The upright foliage of I. graminea generally reaches 20 to 30cm in height, and charts a more graceful course towards dormancy than many larger Iris species (such as I. sibirica or I. setosa). When specified within plantings that emulate some of the qualities of the wild places in which it grows (such as the Croatian woodlands pictured below), its compact nature allows Iris graminea to take on a comparatively subtle role.

Iris graminea grows well within our warm northern climate, where we tend to position it with some degree of shade. Logan’s observations from visiting these natural populations were that it favoured lake margins and forested slopes where moisture collects, and that it is capable of tolerating significant amounts of shade (thriving within the leaf litter of these deciduous woodlands). The species has a very broad distribution, occurring from the mountains of northern Spain eastwards to Ukraine in a variety of habitats.


  1. Technically speaking, the aril irises are members of the Section Oncocyclus, within the Subgenus Iris.

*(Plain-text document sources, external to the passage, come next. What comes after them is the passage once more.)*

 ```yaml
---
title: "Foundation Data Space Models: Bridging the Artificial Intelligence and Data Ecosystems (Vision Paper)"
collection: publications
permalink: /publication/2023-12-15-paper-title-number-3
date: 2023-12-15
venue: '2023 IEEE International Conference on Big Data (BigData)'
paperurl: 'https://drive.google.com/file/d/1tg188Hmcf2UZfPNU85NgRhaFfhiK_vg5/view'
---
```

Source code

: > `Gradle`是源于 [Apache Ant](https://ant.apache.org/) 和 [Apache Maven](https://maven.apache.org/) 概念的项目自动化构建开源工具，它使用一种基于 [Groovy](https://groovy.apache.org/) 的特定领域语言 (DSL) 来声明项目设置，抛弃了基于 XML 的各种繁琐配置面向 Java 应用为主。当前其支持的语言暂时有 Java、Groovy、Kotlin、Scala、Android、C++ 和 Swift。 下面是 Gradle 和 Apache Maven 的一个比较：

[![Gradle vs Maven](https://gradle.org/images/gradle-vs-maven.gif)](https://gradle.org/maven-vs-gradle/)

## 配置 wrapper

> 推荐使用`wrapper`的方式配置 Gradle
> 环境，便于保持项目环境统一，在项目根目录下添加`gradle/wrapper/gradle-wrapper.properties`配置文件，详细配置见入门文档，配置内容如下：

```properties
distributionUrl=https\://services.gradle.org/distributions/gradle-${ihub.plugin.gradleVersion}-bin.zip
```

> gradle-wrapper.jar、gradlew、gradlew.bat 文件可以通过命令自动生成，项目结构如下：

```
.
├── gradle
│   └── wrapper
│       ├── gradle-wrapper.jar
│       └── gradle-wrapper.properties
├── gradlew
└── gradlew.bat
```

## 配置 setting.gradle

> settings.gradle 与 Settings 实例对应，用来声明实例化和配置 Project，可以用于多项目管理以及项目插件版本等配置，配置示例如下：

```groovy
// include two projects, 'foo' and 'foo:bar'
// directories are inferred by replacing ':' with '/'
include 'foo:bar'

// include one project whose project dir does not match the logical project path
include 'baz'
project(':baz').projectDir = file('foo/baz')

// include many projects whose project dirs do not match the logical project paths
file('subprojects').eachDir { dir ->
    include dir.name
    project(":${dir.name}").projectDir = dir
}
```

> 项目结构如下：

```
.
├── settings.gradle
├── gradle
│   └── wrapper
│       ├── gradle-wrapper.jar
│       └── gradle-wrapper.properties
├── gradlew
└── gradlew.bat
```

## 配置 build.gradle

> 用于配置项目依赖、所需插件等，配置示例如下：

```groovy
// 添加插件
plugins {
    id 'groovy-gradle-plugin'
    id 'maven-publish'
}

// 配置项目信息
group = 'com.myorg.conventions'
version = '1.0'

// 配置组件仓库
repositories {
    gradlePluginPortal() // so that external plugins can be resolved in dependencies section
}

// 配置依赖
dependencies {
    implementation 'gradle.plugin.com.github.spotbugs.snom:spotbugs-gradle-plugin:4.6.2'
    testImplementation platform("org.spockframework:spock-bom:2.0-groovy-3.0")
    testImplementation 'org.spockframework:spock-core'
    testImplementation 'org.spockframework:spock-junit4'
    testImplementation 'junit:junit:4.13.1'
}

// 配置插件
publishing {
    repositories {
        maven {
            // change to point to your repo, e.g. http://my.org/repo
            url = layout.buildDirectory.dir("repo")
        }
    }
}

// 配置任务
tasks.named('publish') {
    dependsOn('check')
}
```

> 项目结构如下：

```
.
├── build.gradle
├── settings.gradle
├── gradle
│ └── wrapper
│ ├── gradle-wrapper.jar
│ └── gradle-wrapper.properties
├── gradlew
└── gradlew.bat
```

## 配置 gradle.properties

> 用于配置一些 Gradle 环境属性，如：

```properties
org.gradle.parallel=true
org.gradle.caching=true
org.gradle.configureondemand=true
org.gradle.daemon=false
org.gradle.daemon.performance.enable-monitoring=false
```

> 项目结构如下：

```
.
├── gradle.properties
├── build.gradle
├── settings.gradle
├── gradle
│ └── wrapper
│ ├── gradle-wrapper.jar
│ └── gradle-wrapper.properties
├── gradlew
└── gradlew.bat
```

Amongst enthusiasts, they are often referred to simply as ‘Oncos’. And whilst we’re being pedantic, the aril irises (so named on the basis of their distinctive seed morphology) include members of Section Regelia (in addition to Oncocyclus).
  2. Similar to our native bees, which are also ground-nesting.
  3. The canopy of this tree appeared to cover an area equivalent to perhaps an eighth of an acre.
  4. Brian Mathew noted the description (by one Major-General M. W. Prynne) of typical habitat as “terra rossa crevices between limestone rocks”, within his book, ‘The Iris’ (1981. London : B. T. Batsford). Terra rossa is a particularly well-drained soil type associated with limestone and dolomite substrates in the Mediterranean.